▶ _SUPPLIED MATERIAL_
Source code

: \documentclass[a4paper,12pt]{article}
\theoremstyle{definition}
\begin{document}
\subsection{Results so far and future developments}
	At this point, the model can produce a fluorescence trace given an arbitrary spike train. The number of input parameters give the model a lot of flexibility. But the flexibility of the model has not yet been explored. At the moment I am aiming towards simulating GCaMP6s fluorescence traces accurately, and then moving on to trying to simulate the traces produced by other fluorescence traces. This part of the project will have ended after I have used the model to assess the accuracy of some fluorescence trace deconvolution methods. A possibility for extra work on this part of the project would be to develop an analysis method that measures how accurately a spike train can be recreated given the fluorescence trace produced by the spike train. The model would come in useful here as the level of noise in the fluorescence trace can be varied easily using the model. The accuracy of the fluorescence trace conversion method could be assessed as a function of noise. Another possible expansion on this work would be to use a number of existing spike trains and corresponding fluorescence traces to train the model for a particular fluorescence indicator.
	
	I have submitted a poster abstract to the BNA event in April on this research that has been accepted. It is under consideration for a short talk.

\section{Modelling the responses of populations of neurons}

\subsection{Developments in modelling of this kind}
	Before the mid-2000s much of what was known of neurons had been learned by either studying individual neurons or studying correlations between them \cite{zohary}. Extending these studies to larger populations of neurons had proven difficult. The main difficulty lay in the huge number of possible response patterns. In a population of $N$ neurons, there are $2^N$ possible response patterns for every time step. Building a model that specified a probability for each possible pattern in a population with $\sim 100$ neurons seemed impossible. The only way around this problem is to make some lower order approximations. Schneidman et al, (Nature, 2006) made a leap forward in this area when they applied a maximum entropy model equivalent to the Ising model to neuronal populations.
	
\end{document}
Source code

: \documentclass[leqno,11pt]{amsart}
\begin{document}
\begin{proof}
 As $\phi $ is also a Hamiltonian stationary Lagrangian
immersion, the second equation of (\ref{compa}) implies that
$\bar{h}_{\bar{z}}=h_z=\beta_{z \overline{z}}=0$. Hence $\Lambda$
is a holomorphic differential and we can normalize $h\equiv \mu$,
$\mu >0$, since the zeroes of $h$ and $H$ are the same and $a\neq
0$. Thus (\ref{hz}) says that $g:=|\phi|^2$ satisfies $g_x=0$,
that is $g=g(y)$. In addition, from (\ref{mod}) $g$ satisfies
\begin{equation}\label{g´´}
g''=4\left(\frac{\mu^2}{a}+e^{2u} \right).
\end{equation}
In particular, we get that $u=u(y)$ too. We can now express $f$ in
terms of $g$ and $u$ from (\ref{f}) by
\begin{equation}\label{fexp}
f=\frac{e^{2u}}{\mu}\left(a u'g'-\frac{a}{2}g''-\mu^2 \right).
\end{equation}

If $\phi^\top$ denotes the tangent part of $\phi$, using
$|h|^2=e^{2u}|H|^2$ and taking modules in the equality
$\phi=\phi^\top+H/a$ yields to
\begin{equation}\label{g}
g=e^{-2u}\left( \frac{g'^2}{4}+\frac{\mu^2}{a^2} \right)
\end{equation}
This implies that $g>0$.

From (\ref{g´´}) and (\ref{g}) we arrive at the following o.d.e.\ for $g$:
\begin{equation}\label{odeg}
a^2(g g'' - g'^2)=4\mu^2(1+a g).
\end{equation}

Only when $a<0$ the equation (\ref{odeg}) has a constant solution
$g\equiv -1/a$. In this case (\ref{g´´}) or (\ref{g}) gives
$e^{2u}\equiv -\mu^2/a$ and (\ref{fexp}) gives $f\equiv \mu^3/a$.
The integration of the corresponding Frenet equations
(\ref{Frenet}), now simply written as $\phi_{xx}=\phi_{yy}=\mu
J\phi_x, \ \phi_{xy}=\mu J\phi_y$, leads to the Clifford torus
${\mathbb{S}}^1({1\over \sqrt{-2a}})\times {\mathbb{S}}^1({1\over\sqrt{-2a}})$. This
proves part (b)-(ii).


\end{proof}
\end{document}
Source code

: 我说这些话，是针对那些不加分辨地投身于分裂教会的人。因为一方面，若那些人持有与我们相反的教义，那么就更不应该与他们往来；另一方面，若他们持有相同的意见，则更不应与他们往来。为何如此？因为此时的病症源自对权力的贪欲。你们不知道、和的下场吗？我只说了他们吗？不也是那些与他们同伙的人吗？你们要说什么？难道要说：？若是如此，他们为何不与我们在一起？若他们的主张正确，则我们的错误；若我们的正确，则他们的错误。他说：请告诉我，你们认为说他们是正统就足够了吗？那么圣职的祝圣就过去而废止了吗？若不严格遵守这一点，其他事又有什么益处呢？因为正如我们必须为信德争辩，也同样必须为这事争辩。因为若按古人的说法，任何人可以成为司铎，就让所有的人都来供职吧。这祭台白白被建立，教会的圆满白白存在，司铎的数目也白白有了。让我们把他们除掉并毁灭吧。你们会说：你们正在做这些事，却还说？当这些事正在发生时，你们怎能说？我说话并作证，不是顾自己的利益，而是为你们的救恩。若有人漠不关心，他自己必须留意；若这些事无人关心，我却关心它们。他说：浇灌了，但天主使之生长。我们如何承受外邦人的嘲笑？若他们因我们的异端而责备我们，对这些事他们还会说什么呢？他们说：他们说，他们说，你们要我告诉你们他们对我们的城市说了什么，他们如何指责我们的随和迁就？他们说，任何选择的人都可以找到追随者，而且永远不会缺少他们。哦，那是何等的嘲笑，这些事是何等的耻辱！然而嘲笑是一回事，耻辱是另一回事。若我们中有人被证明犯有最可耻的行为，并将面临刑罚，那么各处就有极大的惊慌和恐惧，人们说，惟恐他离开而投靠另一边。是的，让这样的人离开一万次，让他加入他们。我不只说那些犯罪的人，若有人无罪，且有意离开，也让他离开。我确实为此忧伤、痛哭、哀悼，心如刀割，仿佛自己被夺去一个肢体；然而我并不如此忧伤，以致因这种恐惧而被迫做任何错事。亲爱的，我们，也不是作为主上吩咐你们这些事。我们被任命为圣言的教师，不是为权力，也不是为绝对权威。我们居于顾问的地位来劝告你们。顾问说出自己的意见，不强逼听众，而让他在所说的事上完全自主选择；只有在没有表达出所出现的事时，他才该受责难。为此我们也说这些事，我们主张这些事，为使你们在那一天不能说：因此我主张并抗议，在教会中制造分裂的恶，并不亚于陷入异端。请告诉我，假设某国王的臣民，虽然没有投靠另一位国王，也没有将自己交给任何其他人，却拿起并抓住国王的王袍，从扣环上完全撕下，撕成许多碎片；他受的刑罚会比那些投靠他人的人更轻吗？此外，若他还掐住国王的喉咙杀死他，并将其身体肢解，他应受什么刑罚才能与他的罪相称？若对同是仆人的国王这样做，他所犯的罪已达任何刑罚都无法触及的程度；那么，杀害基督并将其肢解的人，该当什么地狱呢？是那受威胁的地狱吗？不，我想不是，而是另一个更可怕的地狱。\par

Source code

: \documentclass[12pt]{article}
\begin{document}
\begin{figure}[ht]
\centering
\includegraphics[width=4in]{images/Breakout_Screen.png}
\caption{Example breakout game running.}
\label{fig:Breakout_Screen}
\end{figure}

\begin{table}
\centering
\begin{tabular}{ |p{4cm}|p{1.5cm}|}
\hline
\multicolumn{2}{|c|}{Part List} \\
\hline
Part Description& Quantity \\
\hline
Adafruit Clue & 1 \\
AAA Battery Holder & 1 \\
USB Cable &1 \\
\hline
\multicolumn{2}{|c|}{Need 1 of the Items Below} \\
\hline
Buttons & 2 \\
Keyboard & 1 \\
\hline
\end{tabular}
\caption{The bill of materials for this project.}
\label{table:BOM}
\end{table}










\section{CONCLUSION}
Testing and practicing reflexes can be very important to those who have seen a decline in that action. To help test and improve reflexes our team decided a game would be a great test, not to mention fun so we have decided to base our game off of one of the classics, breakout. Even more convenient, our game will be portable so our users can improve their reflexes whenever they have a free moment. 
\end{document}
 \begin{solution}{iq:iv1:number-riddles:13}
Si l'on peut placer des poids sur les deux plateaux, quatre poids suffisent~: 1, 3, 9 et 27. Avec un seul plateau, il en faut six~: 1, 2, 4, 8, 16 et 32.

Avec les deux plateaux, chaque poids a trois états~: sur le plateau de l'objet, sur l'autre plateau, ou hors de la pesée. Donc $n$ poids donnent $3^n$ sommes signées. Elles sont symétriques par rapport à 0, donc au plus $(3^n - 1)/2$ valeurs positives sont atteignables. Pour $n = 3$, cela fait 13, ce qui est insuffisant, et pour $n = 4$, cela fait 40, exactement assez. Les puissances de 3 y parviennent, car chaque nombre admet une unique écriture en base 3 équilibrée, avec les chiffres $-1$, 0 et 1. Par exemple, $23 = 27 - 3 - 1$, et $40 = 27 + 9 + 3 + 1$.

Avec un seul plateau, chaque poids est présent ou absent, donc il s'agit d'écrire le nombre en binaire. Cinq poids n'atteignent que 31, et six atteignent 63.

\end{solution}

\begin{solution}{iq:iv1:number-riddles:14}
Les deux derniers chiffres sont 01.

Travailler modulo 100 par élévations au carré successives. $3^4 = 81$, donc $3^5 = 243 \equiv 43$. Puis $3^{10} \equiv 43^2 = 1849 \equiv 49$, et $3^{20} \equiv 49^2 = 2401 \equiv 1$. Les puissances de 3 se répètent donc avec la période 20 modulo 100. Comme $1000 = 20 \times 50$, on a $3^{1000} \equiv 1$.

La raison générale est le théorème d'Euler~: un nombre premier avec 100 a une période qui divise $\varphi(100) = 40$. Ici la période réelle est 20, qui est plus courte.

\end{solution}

▶ _TASK DESCRIPTION_
Nothing but an exact copy of the lines from the start of the entries through the line containing "far and future" belongs in the response.

▶ _SOLUTION TO THIS EXERCISE_
Source code

: \documentclass[a4paper,12pt]{article}
\theoremstyle{definition}
\begin{document}
\subsection{Results so far and future developments}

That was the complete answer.